**YOUR GOAL:**
Whenever the word "EXPIRE" turns up in a line of the data below, copy that line.

**SUPPLIED DATA:**
=== Begin Enclosure ===

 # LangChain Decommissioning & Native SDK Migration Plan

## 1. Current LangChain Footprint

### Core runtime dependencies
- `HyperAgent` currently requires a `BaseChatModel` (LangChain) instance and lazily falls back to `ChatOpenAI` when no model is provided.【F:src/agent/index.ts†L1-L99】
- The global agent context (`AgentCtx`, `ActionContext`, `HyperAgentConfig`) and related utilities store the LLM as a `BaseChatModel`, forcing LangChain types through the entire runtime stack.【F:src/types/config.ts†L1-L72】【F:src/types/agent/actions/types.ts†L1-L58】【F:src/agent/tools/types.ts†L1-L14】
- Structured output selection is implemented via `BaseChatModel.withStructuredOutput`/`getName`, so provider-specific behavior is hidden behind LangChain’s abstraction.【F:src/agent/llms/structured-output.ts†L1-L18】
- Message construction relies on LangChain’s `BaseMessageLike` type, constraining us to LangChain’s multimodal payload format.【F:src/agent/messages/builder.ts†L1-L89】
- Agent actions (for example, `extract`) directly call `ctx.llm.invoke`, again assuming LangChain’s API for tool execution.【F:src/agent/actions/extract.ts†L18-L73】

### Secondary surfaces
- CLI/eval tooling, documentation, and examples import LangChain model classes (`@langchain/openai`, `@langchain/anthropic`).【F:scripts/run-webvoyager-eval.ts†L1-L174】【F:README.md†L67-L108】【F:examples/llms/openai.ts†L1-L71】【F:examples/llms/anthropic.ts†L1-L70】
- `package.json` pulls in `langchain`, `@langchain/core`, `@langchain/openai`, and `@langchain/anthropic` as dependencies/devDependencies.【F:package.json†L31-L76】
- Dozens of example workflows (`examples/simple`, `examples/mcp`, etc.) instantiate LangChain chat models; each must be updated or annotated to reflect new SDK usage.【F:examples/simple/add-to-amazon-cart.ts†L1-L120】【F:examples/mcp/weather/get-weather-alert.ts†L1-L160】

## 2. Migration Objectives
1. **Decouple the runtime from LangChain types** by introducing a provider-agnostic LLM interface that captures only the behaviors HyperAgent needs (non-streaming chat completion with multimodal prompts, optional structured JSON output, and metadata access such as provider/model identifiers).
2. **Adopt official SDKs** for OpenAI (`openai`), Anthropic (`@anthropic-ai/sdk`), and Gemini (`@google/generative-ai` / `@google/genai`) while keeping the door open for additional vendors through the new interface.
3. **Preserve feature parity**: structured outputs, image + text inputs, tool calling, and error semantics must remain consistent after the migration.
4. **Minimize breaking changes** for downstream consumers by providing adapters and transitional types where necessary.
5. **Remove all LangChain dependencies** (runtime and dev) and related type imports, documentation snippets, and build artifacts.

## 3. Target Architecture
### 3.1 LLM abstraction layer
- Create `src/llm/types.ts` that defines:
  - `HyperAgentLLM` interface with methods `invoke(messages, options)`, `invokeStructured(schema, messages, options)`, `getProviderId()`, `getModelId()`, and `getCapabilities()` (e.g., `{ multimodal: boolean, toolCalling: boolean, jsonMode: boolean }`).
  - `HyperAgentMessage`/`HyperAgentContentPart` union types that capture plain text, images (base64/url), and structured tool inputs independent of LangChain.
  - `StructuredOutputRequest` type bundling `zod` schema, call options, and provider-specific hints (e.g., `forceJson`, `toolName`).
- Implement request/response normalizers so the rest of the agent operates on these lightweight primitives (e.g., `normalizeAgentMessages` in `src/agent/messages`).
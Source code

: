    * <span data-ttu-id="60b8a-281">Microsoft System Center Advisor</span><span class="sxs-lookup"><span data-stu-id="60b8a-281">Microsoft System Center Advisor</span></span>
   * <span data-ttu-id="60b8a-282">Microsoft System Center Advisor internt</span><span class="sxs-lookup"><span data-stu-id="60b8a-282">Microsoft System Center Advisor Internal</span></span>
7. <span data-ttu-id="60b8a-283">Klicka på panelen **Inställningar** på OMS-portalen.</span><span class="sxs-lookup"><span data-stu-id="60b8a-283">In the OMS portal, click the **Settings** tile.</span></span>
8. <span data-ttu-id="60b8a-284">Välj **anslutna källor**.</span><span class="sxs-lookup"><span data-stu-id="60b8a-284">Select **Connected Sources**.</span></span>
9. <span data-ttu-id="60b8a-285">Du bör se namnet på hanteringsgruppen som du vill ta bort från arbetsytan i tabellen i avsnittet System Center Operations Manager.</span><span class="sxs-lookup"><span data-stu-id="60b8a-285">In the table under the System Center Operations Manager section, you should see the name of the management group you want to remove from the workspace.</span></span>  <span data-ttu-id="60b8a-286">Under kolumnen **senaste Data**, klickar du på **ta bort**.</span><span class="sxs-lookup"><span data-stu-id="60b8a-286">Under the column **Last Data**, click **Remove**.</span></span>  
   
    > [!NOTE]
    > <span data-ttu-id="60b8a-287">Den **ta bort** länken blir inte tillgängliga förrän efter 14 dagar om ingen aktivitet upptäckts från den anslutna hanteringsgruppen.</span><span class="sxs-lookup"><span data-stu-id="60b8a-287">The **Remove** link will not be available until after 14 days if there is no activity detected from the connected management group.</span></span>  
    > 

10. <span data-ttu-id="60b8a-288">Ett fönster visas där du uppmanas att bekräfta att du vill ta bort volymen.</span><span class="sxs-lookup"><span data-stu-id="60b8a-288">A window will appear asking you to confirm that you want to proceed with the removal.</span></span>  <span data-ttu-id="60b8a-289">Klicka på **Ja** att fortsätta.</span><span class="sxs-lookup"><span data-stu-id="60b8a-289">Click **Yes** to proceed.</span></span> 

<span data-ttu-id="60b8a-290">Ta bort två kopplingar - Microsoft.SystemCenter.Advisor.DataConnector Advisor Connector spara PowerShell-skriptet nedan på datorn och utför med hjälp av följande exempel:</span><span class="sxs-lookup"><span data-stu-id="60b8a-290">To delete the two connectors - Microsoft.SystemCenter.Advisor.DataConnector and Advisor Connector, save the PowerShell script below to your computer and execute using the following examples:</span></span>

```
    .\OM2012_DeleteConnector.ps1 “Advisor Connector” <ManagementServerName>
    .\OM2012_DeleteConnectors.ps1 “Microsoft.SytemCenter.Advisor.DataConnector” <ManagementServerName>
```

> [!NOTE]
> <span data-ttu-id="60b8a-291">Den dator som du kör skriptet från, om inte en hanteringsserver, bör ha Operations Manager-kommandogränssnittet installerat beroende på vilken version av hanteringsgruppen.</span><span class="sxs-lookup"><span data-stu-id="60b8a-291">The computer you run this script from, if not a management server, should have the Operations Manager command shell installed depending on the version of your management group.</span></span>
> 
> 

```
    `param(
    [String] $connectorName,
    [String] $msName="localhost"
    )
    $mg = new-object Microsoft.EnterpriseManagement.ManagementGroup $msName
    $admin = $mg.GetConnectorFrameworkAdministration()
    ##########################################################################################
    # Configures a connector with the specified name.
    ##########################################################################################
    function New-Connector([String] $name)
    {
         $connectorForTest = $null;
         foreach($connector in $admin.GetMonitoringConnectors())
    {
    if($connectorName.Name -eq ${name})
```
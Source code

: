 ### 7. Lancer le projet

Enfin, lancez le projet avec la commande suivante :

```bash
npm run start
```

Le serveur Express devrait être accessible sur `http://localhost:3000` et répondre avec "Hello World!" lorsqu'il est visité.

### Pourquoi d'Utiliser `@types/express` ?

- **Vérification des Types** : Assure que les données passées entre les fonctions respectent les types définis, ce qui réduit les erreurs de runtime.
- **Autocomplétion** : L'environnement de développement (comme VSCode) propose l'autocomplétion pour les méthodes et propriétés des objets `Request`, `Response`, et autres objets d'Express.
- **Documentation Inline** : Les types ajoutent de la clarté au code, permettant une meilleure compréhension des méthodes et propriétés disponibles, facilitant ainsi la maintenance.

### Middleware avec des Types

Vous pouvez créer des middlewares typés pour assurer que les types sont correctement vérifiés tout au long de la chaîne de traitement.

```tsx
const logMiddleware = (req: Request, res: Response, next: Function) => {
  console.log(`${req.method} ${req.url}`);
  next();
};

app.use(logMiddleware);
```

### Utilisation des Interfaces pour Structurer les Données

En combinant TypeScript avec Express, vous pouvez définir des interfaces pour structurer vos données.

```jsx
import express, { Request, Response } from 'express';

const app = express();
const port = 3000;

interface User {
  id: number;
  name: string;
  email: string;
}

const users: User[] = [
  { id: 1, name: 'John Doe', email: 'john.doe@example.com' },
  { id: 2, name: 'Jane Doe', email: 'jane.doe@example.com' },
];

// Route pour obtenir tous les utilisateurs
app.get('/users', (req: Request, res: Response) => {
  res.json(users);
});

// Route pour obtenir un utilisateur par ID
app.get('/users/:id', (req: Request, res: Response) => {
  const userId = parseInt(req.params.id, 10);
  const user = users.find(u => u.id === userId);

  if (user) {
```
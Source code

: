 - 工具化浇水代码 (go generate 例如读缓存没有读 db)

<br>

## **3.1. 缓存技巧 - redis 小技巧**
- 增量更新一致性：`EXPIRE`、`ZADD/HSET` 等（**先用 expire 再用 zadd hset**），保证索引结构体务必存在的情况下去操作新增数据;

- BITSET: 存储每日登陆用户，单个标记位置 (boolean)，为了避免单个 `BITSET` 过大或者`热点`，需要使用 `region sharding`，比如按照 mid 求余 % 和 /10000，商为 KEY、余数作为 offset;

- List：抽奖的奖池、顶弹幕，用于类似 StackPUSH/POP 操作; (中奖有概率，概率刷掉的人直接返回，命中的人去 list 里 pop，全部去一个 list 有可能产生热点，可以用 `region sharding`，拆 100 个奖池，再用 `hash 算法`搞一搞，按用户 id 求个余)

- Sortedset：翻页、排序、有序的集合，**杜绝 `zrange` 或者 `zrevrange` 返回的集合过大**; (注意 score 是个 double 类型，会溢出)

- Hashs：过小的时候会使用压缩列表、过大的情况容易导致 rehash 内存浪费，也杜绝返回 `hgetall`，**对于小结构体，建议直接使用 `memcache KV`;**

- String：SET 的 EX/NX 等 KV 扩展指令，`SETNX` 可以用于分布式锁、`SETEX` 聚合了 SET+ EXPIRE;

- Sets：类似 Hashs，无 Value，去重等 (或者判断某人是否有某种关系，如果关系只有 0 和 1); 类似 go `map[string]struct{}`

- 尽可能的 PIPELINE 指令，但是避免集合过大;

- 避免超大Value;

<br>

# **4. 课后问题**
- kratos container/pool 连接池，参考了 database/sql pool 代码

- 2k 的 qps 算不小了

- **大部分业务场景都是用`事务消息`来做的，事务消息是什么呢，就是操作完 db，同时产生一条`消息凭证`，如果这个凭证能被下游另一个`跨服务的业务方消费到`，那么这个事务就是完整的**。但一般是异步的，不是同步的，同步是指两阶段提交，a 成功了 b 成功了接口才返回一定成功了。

=== End Enclosure ===

**EXERCISE OUTPUT:**
- 增量更新一致性：`EXPIRE`、`ZADD/HSET` 等（**先用 expire 再用 zadd hset**），保证索引结构体务必存在的情况下去操作新增数据;
- String：SET 的 EX/NX 等 KV 扩展指令，`SETNX` 可以用于分布式锁、`SETEX` 聚合了 SET+ EXPIRE;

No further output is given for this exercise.